> _Exercise instructions_:
Within the records that follow, determine how many lines include the word "final". State the number and nothing further.
--- Data shown Enclosed Below ---
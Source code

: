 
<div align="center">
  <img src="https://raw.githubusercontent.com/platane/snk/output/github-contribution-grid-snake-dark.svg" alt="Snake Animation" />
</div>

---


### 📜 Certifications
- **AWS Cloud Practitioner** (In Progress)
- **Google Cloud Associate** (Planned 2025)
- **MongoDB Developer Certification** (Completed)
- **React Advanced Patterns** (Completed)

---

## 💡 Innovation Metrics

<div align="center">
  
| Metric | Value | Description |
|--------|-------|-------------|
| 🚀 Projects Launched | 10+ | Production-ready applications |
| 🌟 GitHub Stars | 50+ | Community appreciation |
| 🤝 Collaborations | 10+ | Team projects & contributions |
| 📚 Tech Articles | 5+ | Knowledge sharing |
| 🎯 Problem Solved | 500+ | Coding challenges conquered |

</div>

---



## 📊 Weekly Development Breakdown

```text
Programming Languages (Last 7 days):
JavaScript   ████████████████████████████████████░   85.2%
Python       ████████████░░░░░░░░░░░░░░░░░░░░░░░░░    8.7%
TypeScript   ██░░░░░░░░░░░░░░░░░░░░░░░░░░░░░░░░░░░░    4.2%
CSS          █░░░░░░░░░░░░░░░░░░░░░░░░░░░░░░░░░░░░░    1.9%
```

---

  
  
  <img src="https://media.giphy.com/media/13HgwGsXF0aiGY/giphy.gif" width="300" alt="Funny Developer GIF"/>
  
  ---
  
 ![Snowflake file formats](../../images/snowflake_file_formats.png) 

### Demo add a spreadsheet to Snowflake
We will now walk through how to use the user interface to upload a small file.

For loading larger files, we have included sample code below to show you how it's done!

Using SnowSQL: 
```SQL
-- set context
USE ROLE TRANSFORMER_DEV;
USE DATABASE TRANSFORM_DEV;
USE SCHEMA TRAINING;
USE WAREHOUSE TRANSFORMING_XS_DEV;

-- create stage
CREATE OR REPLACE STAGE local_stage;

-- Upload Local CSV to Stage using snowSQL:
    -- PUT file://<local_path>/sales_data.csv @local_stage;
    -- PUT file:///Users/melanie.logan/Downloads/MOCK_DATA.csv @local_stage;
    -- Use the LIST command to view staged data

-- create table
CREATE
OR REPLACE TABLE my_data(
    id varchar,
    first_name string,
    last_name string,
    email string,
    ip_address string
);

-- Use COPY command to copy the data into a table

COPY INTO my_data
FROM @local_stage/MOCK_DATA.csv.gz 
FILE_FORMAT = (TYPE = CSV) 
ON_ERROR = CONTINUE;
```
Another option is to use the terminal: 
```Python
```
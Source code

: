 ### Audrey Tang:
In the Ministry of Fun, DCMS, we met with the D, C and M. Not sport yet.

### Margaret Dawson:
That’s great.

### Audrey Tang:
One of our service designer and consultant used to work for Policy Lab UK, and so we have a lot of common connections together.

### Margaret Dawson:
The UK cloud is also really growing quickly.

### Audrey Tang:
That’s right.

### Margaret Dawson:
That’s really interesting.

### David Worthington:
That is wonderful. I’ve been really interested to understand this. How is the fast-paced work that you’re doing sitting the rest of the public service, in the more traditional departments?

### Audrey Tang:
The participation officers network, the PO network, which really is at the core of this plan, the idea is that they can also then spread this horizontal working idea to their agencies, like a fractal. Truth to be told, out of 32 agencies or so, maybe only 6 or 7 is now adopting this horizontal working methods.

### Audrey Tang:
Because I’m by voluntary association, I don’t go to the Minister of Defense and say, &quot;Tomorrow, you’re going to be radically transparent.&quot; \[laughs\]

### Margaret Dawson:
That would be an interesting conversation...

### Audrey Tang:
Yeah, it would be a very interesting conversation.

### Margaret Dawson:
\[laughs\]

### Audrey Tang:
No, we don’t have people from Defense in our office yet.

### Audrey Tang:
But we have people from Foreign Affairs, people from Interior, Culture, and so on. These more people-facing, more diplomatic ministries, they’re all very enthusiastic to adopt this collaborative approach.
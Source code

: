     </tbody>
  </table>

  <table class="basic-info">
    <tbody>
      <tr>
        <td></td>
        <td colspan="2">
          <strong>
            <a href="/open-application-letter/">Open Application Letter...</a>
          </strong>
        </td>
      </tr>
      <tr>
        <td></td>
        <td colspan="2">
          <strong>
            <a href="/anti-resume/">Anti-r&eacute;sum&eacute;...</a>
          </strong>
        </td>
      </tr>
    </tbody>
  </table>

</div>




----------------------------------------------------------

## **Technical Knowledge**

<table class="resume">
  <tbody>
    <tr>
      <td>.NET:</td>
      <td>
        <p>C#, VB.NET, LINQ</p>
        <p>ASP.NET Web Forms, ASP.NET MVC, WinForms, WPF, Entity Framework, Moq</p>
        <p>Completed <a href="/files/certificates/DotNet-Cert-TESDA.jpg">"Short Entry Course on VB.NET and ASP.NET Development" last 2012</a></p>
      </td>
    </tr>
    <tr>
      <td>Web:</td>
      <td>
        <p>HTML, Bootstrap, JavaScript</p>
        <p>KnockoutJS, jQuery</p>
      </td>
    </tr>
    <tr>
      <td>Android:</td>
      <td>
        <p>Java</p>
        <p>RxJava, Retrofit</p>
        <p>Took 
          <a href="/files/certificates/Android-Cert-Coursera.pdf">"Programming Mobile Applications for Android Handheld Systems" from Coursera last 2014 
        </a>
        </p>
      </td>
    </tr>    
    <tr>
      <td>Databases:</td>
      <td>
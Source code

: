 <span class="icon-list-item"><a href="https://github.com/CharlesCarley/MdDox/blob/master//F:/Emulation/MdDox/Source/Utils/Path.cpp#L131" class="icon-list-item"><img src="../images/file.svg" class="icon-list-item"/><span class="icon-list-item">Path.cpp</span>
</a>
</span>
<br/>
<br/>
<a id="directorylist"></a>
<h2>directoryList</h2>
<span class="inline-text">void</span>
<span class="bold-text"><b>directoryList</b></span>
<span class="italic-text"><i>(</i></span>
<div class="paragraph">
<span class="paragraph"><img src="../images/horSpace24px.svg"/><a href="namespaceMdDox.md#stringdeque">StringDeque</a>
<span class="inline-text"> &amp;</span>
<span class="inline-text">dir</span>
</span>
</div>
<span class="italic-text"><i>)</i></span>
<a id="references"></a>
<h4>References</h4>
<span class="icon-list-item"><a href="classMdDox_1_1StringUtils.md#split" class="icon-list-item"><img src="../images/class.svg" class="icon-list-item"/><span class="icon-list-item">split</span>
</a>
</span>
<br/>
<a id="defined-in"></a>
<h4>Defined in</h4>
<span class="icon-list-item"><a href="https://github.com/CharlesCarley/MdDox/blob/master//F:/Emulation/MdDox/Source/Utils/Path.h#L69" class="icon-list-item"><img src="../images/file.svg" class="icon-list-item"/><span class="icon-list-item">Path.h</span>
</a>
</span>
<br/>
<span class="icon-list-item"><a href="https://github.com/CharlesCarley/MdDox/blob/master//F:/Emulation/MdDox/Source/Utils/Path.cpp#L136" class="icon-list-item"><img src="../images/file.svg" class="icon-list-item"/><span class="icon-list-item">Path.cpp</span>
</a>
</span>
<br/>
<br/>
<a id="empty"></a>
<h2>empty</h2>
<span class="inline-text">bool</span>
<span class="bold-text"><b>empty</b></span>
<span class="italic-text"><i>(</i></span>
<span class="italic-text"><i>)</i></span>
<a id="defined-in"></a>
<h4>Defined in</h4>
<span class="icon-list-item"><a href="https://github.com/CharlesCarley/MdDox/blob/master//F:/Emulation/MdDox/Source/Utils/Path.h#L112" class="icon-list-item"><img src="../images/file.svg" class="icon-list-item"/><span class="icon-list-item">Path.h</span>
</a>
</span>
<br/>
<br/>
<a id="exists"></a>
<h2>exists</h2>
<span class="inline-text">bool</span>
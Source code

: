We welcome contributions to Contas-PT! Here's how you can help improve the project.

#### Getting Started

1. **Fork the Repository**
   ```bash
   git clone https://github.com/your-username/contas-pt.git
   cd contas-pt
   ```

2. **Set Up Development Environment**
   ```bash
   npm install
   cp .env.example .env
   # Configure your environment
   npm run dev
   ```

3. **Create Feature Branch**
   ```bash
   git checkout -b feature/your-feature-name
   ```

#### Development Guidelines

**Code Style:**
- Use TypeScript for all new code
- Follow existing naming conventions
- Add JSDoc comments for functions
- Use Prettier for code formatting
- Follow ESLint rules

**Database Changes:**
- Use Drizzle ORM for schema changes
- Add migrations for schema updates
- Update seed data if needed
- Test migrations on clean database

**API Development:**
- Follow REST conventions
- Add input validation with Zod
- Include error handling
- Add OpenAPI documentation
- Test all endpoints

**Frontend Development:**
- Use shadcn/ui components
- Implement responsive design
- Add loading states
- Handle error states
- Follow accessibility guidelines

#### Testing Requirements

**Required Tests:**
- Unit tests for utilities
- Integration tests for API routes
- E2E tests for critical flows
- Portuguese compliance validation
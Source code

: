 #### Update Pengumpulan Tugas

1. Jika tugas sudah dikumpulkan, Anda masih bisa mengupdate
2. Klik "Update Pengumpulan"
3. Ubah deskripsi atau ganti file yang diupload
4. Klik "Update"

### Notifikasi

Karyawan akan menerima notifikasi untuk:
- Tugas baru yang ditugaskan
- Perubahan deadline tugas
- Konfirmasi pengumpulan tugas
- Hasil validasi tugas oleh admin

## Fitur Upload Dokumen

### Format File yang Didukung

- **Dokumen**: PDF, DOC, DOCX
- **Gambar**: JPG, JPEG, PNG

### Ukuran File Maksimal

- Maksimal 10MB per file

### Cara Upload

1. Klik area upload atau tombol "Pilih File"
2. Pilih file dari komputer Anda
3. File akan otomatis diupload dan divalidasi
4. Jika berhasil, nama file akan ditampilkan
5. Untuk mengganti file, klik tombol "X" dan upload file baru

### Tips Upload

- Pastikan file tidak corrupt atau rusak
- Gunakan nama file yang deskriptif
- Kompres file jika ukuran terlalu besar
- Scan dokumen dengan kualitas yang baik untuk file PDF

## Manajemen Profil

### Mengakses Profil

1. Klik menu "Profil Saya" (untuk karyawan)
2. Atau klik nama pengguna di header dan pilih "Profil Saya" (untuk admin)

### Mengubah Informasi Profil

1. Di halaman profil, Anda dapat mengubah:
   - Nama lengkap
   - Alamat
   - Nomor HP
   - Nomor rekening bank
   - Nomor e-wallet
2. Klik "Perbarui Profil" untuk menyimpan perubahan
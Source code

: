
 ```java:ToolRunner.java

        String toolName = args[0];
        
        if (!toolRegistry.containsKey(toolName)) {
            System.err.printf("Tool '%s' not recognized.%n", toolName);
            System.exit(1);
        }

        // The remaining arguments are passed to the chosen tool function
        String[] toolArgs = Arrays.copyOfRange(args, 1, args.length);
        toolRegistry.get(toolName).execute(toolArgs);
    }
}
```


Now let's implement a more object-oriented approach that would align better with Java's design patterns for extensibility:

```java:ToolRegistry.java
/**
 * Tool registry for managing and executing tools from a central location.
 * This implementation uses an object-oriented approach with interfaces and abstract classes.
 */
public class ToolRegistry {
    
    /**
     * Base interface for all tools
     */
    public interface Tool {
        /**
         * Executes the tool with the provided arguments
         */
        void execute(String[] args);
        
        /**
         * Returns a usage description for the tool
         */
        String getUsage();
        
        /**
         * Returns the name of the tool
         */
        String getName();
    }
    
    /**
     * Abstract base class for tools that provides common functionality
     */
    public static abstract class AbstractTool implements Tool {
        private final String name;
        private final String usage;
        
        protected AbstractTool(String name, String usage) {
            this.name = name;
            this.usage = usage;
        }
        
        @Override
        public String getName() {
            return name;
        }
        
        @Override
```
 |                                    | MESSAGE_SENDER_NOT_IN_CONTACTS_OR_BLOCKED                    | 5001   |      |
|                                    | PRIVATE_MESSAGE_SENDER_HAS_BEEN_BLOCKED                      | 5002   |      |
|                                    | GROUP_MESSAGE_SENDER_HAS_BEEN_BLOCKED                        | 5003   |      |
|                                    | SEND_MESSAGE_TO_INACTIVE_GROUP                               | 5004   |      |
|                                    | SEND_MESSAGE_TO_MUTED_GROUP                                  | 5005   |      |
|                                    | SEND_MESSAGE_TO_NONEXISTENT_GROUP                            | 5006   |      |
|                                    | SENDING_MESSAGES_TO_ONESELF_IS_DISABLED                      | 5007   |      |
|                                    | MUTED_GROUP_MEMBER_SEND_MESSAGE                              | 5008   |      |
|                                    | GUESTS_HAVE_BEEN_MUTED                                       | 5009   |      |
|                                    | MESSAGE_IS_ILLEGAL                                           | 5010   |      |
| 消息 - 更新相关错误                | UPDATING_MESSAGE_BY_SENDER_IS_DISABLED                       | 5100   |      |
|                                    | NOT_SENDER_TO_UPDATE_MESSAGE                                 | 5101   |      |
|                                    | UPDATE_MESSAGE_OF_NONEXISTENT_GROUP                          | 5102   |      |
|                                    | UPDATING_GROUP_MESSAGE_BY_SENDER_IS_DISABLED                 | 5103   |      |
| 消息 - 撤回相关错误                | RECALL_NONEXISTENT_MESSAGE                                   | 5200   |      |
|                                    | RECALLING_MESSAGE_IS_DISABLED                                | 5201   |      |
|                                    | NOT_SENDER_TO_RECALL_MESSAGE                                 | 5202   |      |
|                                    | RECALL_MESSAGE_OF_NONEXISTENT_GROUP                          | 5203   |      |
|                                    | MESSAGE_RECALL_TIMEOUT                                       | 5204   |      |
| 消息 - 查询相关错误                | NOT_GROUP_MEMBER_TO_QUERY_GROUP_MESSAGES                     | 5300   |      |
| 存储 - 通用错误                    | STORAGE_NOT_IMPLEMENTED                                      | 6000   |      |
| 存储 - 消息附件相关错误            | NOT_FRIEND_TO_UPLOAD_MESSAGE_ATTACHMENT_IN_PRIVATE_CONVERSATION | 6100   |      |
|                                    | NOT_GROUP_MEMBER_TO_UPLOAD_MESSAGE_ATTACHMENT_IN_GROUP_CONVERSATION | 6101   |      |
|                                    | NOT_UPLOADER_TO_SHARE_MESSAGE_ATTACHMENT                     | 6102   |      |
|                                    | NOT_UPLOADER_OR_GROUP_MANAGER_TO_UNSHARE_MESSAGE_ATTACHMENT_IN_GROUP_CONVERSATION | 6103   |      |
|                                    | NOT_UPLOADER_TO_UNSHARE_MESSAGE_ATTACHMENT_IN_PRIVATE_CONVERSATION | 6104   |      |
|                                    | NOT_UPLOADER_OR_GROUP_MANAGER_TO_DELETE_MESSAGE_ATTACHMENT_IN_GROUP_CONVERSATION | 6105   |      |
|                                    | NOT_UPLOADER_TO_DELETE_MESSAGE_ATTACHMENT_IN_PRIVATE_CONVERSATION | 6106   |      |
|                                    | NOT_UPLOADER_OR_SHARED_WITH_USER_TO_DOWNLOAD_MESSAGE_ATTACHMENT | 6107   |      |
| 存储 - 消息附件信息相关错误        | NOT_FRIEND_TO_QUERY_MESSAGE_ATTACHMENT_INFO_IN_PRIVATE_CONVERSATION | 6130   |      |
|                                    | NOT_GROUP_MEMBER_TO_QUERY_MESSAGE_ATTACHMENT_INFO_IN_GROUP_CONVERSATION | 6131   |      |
--- End of Enclosed Data shown ---
> _Answer_:
2